Provide managers with talk tracks or approved Q&As to address common vaccine questions or mandate concerns. 

“Consultation with staff on sensitive topics should always be done in a way that makes the employee feel heard and respected,” Woolrich added. “While vaccine rates of staff can be an important metric in making decisions about returns to offices, the vaccine status of individuals does not, and should not be shared publicly.”

The legal perspective

Hundreds of thousands of Australians marching on the weekend were demanding freedom from vaccines and a return to normal democracy where people were free to enter and leave restaurants, businesses, states and even the country, when they wanted too. While state governments have started easing restrictions for fully vaccinated people, there are still severe restrictions for those who aren’t with some states such as Victoria threatening to not allow unvaccinated residents to return to any sort of normal life until 2023. Employers face a quandary as to how, when and if introduce a mandatory vaccination policy depending on the type of work their employees are involved in.

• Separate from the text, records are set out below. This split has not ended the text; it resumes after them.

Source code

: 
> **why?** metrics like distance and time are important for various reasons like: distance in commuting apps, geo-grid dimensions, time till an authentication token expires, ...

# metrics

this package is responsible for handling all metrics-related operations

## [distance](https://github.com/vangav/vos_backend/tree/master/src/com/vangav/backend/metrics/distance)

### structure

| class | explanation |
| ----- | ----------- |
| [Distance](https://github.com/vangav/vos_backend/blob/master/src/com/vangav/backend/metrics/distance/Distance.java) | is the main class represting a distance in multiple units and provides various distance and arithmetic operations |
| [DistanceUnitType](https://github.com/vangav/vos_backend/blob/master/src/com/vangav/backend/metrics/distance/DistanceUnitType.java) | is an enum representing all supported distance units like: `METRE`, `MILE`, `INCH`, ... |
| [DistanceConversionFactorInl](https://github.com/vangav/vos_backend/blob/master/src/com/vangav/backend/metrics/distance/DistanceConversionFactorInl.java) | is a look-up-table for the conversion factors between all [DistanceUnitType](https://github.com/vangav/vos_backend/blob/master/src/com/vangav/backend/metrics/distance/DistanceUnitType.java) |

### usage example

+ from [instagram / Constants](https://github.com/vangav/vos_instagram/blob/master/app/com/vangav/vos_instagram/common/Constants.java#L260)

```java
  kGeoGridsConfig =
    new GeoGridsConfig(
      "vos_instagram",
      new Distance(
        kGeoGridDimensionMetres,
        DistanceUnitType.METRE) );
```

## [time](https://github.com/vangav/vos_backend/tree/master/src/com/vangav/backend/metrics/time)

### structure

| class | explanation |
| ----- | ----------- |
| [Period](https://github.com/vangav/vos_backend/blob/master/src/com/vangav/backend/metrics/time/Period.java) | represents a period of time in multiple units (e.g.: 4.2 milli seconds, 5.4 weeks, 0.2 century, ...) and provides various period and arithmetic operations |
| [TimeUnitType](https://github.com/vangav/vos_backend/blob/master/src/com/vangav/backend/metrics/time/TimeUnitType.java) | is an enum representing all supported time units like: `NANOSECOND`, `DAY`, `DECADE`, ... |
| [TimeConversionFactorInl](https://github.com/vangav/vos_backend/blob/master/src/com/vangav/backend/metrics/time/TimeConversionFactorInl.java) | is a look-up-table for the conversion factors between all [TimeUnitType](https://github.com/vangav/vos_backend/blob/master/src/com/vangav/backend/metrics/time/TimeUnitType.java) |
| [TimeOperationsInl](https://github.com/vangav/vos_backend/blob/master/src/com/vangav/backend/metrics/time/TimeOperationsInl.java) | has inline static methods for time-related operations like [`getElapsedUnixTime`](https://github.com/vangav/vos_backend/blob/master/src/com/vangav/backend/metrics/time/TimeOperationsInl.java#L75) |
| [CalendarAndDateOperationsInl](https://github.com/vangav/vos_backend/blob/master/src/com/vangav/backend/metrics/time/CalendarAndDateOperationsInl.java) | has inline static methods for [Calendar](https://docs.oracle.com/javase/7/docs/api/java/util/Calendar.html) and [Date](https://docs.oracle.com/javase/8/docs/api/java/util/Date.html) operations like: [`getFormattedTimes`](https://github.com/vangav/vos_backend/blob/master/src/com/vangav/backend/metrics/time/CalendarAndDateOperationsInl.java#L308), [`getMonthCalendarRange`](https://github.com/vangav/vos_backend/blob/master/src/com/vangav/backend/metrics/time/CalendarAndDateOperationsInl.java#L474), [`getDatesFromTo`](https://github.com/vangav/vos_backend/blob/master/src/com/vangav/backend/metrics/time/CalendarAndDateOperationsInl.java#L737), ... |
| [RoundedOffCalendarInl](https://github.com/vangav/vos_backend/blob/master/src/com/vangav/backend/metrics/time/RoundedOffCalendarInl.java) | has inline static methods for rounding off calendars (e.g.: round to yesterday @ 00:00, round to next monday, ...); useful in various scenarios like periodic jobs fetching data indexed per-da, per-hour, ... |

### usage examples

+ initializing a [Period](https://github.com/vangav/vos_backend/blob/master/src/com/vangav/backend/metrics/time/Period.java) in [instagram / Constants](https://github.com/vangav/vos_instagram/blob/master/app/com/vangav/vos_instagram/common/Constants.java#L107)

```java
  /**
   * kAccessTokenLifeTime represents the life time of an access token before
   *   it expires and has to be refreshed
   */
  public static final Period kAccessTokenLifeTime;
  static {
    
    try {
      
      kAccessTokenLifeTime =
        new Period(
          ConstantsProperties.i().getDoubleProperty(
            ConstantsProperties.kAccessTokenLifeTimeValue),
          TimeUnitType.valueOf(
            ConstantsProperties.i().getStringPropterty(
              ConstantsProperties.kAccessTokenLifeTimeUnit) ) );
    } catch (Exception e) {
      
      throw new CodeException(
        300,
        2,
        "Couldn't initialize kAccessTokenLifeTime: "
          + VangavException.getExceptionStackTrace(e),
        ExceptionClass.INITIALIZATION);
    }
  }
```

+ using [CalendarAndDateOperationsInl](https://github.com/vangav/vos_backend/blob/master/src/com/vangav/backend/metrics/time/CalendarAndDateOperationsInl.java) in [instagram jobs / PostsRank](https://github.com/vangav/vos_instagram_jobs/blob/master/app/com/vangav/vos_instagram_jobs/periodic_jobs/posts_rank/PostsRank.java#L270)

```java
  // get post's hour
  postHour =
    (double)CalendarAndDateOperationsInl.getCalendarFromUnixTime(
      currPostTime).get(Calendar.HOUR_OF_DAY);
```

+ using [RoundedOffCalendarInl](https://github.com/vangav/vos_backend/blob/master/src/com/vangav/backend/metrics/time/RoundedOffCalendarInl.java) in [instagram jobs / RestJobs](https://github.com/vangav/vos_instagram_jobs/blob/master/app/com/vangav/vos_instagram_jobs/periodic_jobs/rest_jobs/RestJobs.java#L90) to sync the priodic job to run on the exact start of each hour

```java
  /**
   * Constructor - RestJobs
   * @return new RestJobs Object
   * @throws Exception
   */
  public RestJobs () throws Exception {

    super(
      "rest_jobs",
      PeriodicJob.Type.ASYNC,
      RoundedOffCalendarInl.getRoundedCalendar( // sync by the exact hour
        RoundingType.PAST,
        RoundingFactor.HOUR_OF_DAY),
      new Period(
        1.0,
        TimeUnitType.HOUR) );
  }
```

“Employers should carefully consider whether to implement a mandatory vaccination policy,” Amy Zhang, executive counsel and team leader, Harmers Workplace Lawyers, told HRD. “They need to take into consideration the specific circumstances of their workplace, including but not limited to the nature the role and industry, whether employees will need to interact with the general public and other employees, and whether employees can work remotely.

“There is no one size fits all approach and the answer may be different for different employees within the same business.”

Zhang points out alternatives will need to be discussed amongst individual businesses to assess all options.

“Employers will also need to consider whether there are reasonable alternatives to vaccination that can be implemented, which will still ensure employers meet their WHS obligations, such as PCR and rapid antigen testing, directions to wear masks and work from home if symptomatic, social distancing, no hot-desking or sharing of desks, and regular cleaning,” Zhang added. “In this regard, it is important to note that an employer cannot only rely on vaccination as the be all and end all strategy, as fully vaccinated employees can still catch and transmit COVID-19.

“Accordingly, a comprehensive suite of measures needs to be implemented, with rapid antigen testing a key component. If there are reasonable alternatives to vaccination, then it may be less reasonable for an employer to implement a mandatory vaccination policy.”

Health issues and anti-discriminatory policies are other necessary issues that employers will need to address with individual employees. Every person is different and understanding each person’s needs is important before rolling out a uniform policy.

“Employers also need to ensure they consult with anti-vaxxing employees to understand the basis for any objection, including if such objection is on a ground that is protected under anti-discrimination legislation,” Zhang says. “There are limited grounds on which an objection will be protected with medical grounds being a clear example.

“If an employee has a legally protected basis for not getting vaccinated, employers will need to tread carefully to ensure it does not fall foul of anti-discrimination legislation. If an employee objects generally to vaccination because they oppose mandatory vaccination generally, then an employer will need to consider what steps to take having regard to the considerations outlined above. 

“In either situation, pursuant to their WHS obligations, employers will still need to consider whether it is safe for an employee to work in their substantive role on an unvaccinated basis, for example, if there is any higher risk that they catch COVID-19 and any adjustments that should be implemented to eliminate or reduce that risk such as working remotely or working in another role for a limited time.”

Consultation and discussion with affected employees will be key in managing the delicate issues involved.